Termux llama-server Setup Guide (July 2025 Updated)

Created: 2025-07-06 19:12:47 | Last updated: 2025-07-06 19:12:47 | Status: Public

Prerequisites & Environment Setup

1. Update Termux

pkg update && pkg upgrade -y

2. Install Required Packages

pkg install -y git cmake make clang python wget curl
pkg install -y build-essential opencl-headers

3. Install Storage Access (Optional)

termux-setup-storage

GPU Setup for Snapdragon 8 Gen 3 (July 2025)

1. Check for GPU OpenCL Support

# Check if device has OpenCL support
ls -la /system/vendor/lib64/ | grep -i opencl
ls -la /vendor/lib64/ | grep -i opencl

# You should see libOpenCL.so and libOpenCL_adreno.so

2. Copy OpenCL Libraries (CRITICAL for Termux)

# Copy Qualcomm OpenCL libraries to termux for proper detection
cp /vendor/lib64/libOpenCL.so ~/
cp /vendor/lib64/libOpenCL_adreno.so ~/

# Add library path to environment permanently
echo 'export LD_LIBRARY_PATH=$HOME:$LD_LIBRARY_PATH' >> ~/.bashrc
source ~/.bashrc

# Verify libraries are accessible
ls -la ~/libOpenCL*

Build llama.cpp (July 2025 Version)

1. Clone Latest Repository

cd ~
git clone https://github.com/ggml-org/llama.cpp.git
cd llama.cpp

# Verify you have the latest version with Adreno support (post-December 2024)
git log --oneline | head -3

2. Create Build Directory

mkdir build
cd build

3. Configure with Latest Adreno Backend

# Configure with July 2025 Adreno-optimized OpenCL backend
cmake .. \
    -DLLAMA_SERVER=ON \
    -DGGML_OPENCL=ON \
    -DGGML_OPENCL_USE_ADRENO_KERNELS=ON \
    -DCMAKE_BUILD_TYPE=Release

4. Build

cmake --build . --config Release -j$(nproc)

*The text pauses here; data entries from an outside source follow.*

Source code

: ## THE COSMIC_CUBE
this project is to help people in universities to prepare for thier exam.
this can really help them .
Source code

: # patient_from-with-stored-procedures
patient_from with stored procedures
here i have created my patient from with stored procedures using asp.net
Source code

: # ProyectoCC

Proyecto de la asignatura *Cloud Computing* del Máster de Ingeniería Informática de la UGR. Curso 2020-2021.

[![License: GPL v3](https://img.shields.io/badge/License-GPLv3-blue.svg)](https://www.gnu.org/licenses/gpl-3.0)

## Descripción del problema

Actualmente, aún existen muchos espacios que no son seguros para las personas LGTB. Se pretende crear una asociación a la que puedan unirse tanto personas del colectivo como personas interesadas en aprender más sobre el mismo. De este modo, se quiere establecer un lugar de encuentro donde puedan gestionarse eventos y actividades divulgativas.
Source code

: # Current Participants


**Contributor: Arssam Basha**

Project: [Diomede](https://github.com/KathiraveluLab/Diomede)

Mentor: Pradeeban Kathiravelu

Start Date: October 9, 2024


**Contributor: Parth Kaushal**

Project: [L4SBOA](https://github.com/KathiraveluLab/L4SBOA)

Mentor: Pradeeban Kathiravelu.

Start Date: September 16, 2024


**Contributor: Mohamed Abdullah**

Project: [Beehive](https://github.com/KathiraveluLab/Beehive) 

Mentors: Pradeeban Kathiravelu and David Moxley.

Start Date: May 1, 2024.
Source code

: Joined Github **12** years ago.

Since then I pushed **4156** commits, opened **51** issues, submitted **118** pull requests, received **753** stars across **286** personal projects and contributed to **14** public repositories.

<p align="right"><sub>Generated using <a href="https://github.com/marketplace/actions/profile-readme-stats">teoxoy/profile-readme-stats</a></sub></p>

5. Verify Adreno Backend Success

# Test GPU detection - should show successful Adreno setup
export LD_LIBRARY_PATH=$HOME:$LD_LIBRARY_PATH
./bin/llama-server --version

# Look for these success indicators:
# - "QUALCOMM Snapdragon(TM)" platform (not "clvk")
# - "OpenCL will use matmul kernels optimized for Adreno"
# - "using kernels optimized for Adreno (GGML_OPENCL_USE_ADRENO_KERNELS)"
# - No "drop unsupported device" messages

Download Model

1. Create Model Directory

mkdir -p ~/models
cd ~/models

2. Download Qwen3-4B Model (Updated Recommendations)

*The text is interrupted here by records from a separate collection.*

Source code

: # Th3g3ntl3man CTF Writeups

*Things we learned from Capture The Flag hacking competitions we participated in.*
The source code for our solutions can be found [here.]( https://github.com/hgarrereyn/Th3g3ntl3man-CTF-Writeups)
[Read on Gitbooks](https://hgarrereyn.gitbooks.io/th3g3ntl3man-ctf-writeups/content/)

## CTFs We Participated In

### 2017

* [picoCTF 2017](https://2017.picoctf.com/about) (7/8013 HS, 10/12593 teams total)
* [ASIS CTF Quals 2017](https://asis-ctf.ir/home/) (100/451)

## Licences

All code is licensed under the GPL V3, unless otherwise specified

# RECOMMENDED: Q4_0 for best performance (Adreno-optimized)
wget https://huggingface.co/bartowski/Qwen_Qwen3-4B-GGUF/resolve/main/Qwen3-4B-Q4_0.gguf

# Alternative: Q5_K_M for higher quality (CPU performs better)
# wget https://huggingface.co/bartowski/Qwen_Qwen3-4B-GGUF/resolve/main/Qwen3-4B-Q5_K_M.gguf

3. Model Performance Summary (Snapdragon 8 Gen 3 + Adreno 750)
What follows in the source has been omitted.